Il 2018 è stato ufficialmente l'anno peggiore per Wall Street in un decennio, dal 2008 della grande crisi. La chiusura al
rialzo della seduta di ieri, l'ultima, non ha potuto alleviare le pene inflitte agli investitori assieme ai brindisi di Capodanno:
Il Dow Jones ha archiviato i dodici mesi con una flessione del 5,6 per cento. Peggio ha fatto il più allargato e rappresentativo
Standard& Poor's 500, arretrando del 6,2 per cento. E in ritirata ha battuto anche il tecnologico Nasdaq, patria di titoli
abituati ad essere all'avanguardia, in ribasso del 3,9 per cento.
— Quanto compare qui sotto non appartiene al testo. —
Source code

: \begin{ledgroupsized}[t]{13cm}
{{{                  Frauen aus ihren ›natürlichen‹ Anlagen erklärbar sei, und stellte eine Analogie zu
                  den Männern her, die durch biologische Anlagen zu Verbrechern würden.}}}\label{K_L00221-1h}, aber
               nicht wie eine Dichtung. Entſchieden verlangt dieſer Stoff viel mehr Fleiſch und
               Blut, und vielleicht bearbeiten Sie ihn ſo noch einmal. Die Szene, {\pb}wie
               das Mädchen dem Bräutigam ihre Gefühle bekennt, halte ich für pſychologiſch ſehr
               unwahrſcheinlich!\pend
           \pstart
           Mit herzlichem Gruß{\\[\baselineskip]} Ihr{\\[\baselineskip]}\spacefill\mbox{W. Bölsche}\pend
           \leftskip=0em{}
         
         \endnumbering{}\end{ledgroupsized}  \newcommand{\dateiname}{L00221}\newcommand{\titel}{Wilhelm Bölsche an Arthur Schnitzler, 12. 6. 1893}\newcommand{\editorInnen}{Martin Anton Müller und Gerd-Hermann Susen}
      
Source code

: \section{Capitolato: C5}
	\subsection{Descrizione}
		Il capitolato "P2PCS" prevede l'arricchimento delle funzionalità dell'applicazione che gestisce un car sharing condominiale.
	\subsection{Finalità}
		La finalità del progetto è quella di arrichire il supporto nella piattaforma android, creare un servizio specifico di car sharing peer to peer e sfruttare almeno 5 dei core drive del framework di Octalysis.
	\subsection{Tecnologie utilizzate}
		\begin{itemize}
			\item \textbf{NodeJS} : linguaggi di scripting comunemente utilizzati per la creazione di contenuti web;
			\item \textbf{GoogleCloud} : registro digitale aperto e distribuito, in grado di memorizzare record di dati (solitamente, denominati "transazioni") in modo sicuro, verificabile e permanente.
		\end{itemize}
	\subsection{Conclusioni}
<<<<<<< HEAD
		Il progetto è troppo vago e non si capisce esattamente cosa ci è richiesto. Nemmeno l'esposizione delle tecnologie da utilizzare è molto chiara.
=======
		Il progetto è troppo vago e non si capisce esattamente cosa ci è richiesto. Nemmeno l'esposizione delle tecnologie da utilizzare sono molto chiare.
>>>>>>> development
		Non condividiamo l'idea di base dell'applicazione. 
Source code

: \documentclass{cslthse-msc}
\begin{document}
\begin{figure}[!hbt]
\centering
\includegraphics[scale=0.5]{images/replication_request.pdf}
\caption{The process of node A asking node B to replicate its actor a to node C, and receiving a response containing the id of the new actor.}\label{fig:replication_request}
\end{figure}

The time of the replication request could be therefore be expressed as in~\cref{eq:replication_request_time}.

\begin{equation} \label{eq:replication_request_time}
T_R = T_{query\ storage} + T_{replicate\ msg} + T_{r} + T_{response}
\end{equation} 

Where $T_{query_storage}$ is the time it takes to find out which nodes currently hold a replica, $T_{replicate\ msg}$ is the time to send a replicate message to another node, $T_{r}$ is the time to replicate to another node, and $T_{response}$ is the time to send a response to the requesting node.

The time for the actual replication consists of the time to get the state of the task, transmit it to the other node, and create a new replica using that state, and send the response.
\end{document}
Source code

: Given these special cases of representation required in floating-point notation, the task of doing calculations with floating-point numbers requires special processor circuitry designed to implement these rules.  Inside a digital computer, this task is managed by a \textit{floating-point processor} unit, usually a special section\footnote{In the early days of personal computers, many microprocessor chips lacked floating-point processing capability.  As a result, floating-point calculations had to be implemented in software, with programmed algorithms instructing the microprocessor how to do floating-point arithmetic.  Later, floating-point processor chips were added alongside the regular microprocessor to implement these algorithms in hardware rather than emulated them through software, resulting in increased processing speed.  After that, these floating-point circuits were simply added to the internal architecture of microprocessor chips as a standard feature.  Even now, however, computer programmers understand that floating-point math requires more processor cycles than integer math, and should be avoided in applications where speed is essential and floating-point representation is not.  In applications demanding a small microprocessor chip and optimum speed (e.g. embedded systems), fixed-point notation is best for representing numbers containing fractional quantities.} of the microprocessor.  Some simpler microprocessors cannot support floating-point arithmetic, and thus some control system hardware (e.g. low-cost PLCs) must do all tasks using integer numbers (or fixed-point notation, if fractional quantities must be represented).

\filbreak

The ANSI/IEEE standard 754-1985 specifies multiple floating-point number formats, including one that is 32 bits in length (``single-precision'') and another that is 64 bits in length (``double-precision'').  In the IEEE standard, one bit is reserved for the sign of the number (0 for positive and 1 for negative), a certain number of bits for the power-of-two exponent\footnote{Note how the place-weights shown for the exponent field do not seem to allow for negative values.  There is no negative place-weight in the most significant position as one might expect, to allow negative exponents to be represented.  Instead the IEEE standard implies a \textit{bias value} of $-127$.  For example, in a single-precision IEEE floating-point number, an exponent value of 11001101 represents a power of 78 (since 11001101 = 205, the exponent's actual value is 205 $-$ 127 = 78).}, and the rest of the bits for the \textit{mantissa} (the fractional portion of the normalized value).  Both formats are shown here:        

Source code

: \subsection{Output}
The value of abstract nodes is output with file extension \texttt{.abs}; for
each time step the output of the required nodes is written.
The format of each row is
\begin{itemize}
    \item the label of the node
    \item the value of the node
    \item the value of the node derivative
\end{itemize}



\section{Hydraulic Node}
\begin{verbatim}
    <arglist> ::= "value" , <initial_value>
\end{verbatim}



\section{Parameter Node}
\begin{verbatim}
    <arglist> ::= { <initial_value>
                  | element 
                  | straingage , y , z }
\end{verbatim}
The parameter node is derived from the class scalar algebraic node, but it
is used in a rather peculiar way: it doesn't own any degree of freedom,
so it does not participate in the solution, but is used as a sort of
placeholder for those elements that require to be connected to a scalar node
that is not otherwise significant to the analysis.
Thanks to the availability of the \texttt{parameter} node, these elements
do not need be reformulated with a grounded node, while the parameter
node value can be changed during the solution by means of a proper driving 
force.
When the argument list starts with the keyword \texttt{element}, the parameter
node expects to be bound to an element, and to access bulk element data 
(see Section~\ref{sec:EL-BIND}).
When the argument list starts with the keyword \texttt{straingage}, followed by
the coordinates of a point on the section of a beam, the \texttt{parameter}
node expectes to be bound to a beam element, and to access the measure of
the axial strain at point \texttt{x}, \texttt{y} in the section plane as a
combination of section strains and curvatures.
Certo, i dolori di Wall Street non sono stati isolati e sono stati spesso inferiori a quelli sofferti su altri lidi. Lo Stoxx 600 europeo ha bruciato il 13% e il Nikkei giapponese il 12 per cento. Lo Shanghai Composite cinese è caduto del 25% e l'Hang Seng di Hong Kong del 14 per cento. E praticamente ogni classe di asset, dalle azioni al petrolio (-25% nell'anno), ha sofferto ovunque (anche se paradossalmente tra i pochi rifugi di successo al mondo ci sono stati i bond di Pechino).
Recessione all’orizzonte?
Ma, per la Borsa americana, pur sempre di dolori si è trattato. Segno di una drammatica volatilità e di pressioni che potrebbero
continuare nel 2019. Sul fronte domestico ci sono forti incognite politiche, dallo shutdown e le crisi di budget attuali alla
futura battaglia tra un Congresso con la Camera a maggioranza democratica e un Presidente, Donald Trump, che si sente accerchiato da scandali. Come pure ci sono interrogativi economici, con una crescita che dal passo del 3% del
2018 dovrebbe frenare forse al 2,4% mentre potrebbe avvicinarsi lo spettro d'una futura recessione.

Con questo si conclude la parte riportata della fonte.